Copper(ii) complexes of salicylaldehydes and 2-hydroxyphenones: synthesis, structure, thermal decomposition study and interaction with calf-thymus DNA and albumins

Abstract

The neutral mononuclear copper(II) complexes with substituted salicylaldehyde (X-saloH), or 2-hydroxyphenone (ketoH) ligands, having the formula [Cu(L)₂(S)_n] (where S = solvent CH₃OH or H₂O and n = 0, 1 or 2) have been prepared and characterized, and their interaction with DNA and albumins was studied. The ligands are chelated to the metal ion through the phenolate and carbonyl oxygen atoms. The crystal structures of [Cu(5-NO₂-salo)₂(CH₃OH)₂] (3), [Cu(5-Cl-salo)₂] (4), [Cu(bpo)₂] (6) and [Cu(mpo)₂]·2H₂O (7·2H₂O) have been determined by X-ray crystallography.
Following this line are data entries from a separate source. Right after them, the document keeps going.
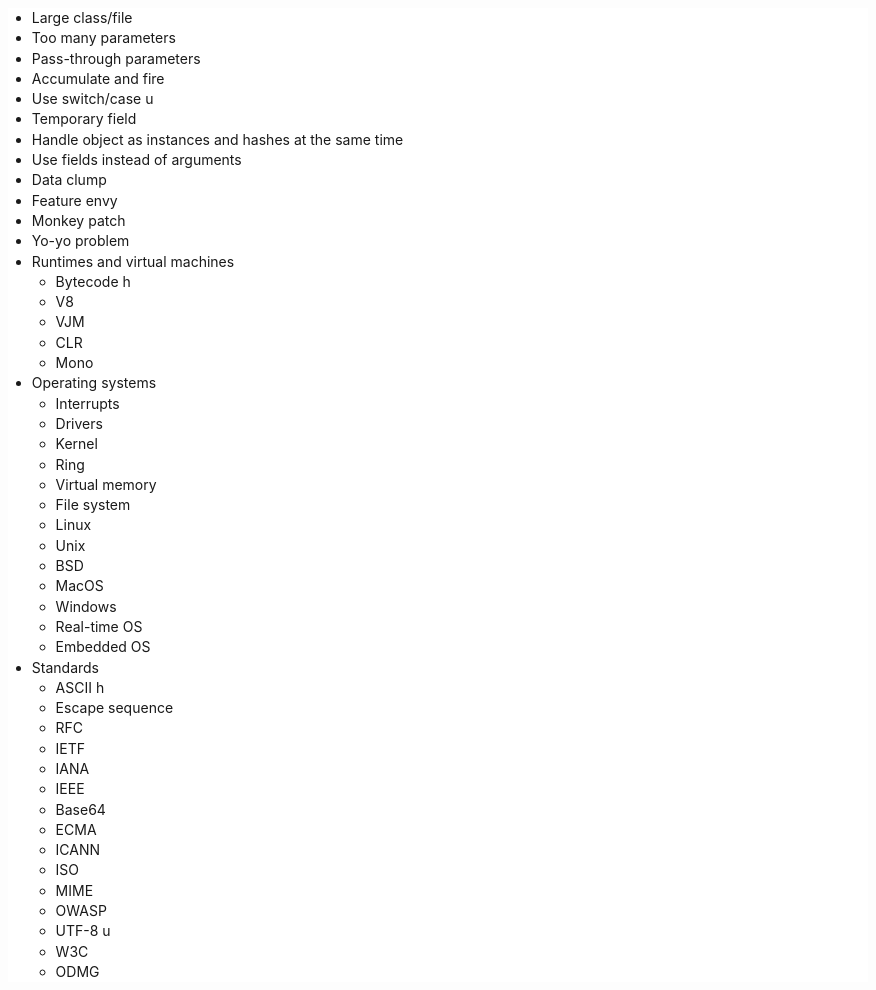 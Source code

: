   - Large class/file
  - Too many parameters
  - Pass-through parameters
  - Accumulate and fire
  - Use switch/case u
  - Temporary field
  - Handle object as instances and hashes at the same time
  - Use fields instead of arguments
  - Data clump
  - Feature envy
  - Monkey patch
  - Yo-yo problem
- Runtimes and virtual machines
  - Bytecode h
  - V8
  - VJM
  - CLR
  - Mono
- Operating systems
  - Interrupts
  - Drivers
  - Kernel
  - Ring
  - Virtual memory
  - File system
  - Linux
  - Unix
  - BSD
  - MacOS
  - Windows
  - Real-time OS
  - Embedded OS
- Standards
  - ASCII h
  - Escape sequence
  - RFC
  - IETF
  - IANA
  - IEEE
  - Base64
  - ECMA
  - ICANN
  - ISO
  - MIME
  - OWASP
  - UTF-8 u
  - W3C
  - ODMG
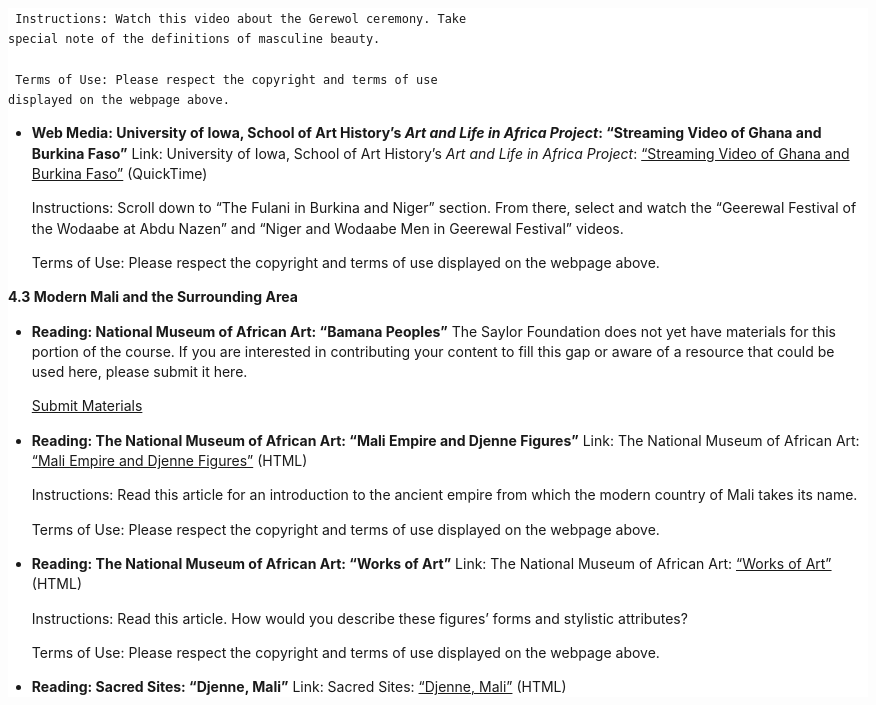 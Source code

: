      Instructions: Watch this video about the Gerewol ceremony. Take
    special note of the definitions of masculine beauty.  
      
     Terms of Use: Please respect the copyright and terms of use
    displayed on the webpage above.

-   **Web Media: University of Iowa, School of Art History’s *Art and
    Life in Africa Project*: “Streaming Video of Ghana and Burkina
    Faso”**
    Link: University of Iowa, School of Art History’s *Art and Life in
    Africa Project*: [“Streaming Video of Ghana and Burkina
    Faso”](http://www.uiowa.edu/~africart/streamingmovies/index.html)
    (QuickTime)  
      
     Instructions: Scroll down to “The Fulani in Burkina and
    Niger” section. From there, select and watch the “Geerewal Festival
    of the Wodaabe at Abdu Nazen” and “Niger and Wodaabe Men in Geerewal
    Festival” videos.  
      
     Terms of Use: Please respect the copyright and terms of use
    displayed on the webpage above.

**4.3 Modern Mali and the Surrounding Area** <span id="4.3"></span> 
-   **Reading: National Museum of African Art: “Bamana Peoples”**
    The Saylor Foundation does not yet have materials for this portion
    of the course. If you are interested in contributing your content to
    fill this gap or aware of a resource that could be used here, please
    submit it here.

    [Submit Materials](/contribute/)

-   **Reading: The National Museum of African Art: “Mali Empire and
    Djenne Figures”**
    Link: The National Museum of African Art: [“Mali Empire and Djenne
    Figures”](http://africa.si.edu/exhibits/resources/mali/index.htm)
    (HTML)  
      
     Instructions: Read this article for an introduction to the ancient
    empire from which the modern country of Mali takes its name.  
      
     Terms of Use: Please respect the copyright and terms of use
    displayed on the webpage above.

-   **Reading: The National Museum of African Art: “Works of Art”**
    Link: The National Museum of African Art: [“Works of
    Art”](http://africa.si.edu/exhibits/resources/mali/works.htm)
    (HTML)  
      
     Instructions: Read this article. How would you describe these
    figures’ forms and stylistic attributes?  
      
     Terms of Use: Please respect the copyright and terms of use
    displayed on the webpage above.

-   **Reading: Sacred Sites: “Djenne, Mali”**
    Link: Sacred Sites: [“Djenne,
    Mali”](http://sacredsites.com/africa/mali/djenne.html) (HTML)  
       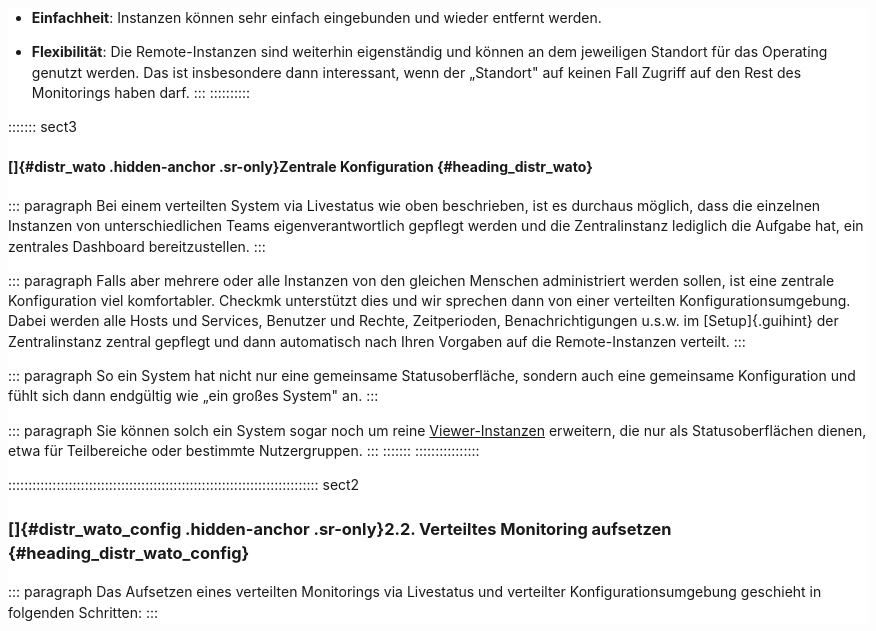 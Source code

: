 - **Einfachheit**: Instanzen können sehr einfach eingebunden und wieder
  entfernt werden.

- **Flexibilität**: Die Remote-Instanzen sind weiterhin eigenständig und
  können an dem jeweiligen Standort für das Operating genutzt werden.
  Das ist insbesondere dann interessant, wenn der „Standort" auf keinen
  Fall Zugriff auf den Rest des Monitorings haben darf.
:::
::::::::::

::::::: sect3
#### []{#distr_wato .hidden-anchor .sr-only}Zentrale Konfiguration {#heading_distr_wato}

::: paragraph
Bei einem verteilten System via Livestatus wie oben beschrieben, ist es
durchaus möglich, dass die einzelnen Instanzen von unterschiedlichen
Teams eigenverantwortlich gepflegt werden und die Zentralinstanz
lediglich die Aufgabe hat, ein zentrales Dashboard bereitzustellen.
:::

::: paragraph
Falls aber mehrere oder alle Instanzen von den gleichen Menschen
administriert werden sollen, ist eine zentrale Konfiguration viel
komfortabler. Checkmk unterstützt dies und wir sprechen dann von einer
verteilten Konfigurationsumgebung. Dabei werden alle Hosts und Services,
Benutzer und Rechte, Zeitperioden, Benachrichtigungen u.s.w. im
[Setup]{.guihint} der Zentralinstanz zentral gepflegt und dann
automatisch nach Ihren Vorgaben auf die Remote-Instanzen verteilt.
:::

::: paragraph
So ein System hat nicht nur eine gemeinsame Statusoberfläche, sondern
auch eine gemeinsame Konfiguration und fühlt sich dann endgültig wie
„ein großes System" an.
:::

::: paragraph
Sie können solch ein System sogar noch um reine
[Viewer-Instanzen](#viewer) erweitern, die nur als Statusoberflächen
dienen, etwa für Teilbereiche oder bestimmte Nutzergruppen.
:::
:::::::
::::::::::::::::

::::::::::::::::::::::::::::::::::::::::::::::::::::::::::::::::::::::::::::: sect2
### []{#distr_wato_config .hidden-anchor .sr-only}2.2. Verteiltes Monitoring aufsetzen {#heading_distr_wato_config}

::: paragraph
Das Aufsetzen eines verteilten Monitorings via Livestatus und verteilter
Konfigurationsumgebung geschieht in folgenden Schritten:
:::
The thermal stability of the copper complexes has been investigated by a simultaneous TG/DTG-DTA technique. Spectroscopic (UV), electrochemical (cyclic voltammetry) and physicochemical (viscosity measurements) techniques have been employed in order to study the binding mode and strength of the complexes to calf-thymus (CT) DNA while competitive studies with ethidium bromide (EB) performed by fluorescence spectroscopy have revealed the ability of the complexes to displace the DNA-bound EB. In conclusion intercalation is the most possible mode of interaction of the complexes with CT DNA. The interaction of the complexes with serum albumin proteins has been studied by fluorescence emission spectroscopy and the determined binding constants exhibit relatively high values.